-- Opening Marker --
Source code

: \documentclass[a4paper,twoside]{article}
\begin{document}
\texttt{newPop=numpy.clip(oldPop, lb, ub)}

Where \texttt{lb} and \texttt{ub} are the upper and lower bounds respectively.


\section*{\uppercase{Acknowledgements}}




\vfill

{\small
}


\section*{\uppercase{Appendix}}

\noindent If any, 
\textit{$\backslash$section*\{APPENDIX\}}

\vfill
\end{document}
-- Closing Marker --
Look for the string "section" in the entries above. Copy every line that has it.

Output for this task:
\section*{\uppercase{Acknowledgements}}
\section*{\uppercase{Appendix}}
\textit{$\backslash$section*\{APPENDIX\}}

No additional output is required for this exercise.